Tracking objects and estimating objects’ sizes from their interactions are challenging state estimation problems in artificial intelligence and robotics. Robotics applications, with their physical needs, demand algorithms that provide good results in limited periods of time.

This paper presents an efficient inference algorithm that uses a probabilistic relational representation of possible worlds to limit the computational cost of estimating the likelihood of a query being true. This approach is faster, and therefore more promising for real-time applications, than existing approaches, such as magic sets.

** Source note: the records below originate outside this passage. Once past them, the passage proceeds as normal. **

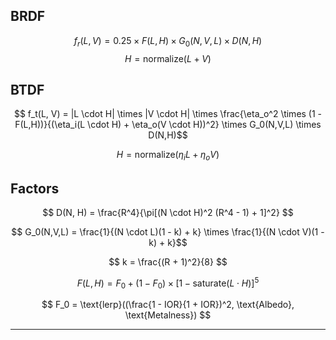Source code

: ## BRDF

$$ f_r(L, V) = 0.25 \times F(L,H) \times G_0(N,V,L) \times D(N,H) $$
$$ H = \text{normalize}(L + V) $$

## BTDF

$$ f_t(L, V) = |L \cdot H| \times |V \cdot H| \times \frac{\eta_o^2 \times (1 - F(L,H))}{(\eta_i(L \cdot H) + \eta_o(V \cdot H))^2} \times G_0(N,V,L) \times D(N,H)$$

$$ H = \text{normalize}(\eta_iL + \eta_oV) $$

## Factors

$$ D(N, H) = \frac{R^4}{\pi[(N \cdot H)^2 (R^4 - 1) + 1]^2} $$

$$ G_0(N,V,L) = \frac{1}{(N \cdot L)(1 - k) + k} \times \frac{1}{(N \cdot V)(1 - k) + k}$$

$$ k = \frac{(R + 1)^2}{8} $$

$$ F(L, H) = F_0 + (1 - F_0) \times [1 - \text{saturate}(L \cdot H)]^5 $$

$$ F_0 = \text{lerp}((\frac{1 - IOR}{1 + IOR})^2, \text{Albedo}, \text{Metalness}) $$

---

The method is based on distributional clauses, which are used to generate conditional probabilities and to estimate the likelihood of queries in a static world. This is extended to enable inference in a dynamic world where the model for state estimation is given. This last restriction is removed by adapting machine learning techniques to discern the model parameters. Experiments in virtual and physical worlds answer questions about the accuracy, efficiency, and practical applicability of the approach.

The concepts presented make for fairly challenging reading. However, a helpful appendix presents key concepts, including logic programming, distributional clauses, and a comparison with Murphy’s filtering algorithm for dynamic Bayesian networks. Throughout the paper, plentiful examples support the more theoretical definitions and theorems.

In all, this paper is likely to prove rewarding for anyone with an interest in machine learning, probabilistic reasoning, or intelligent robotics.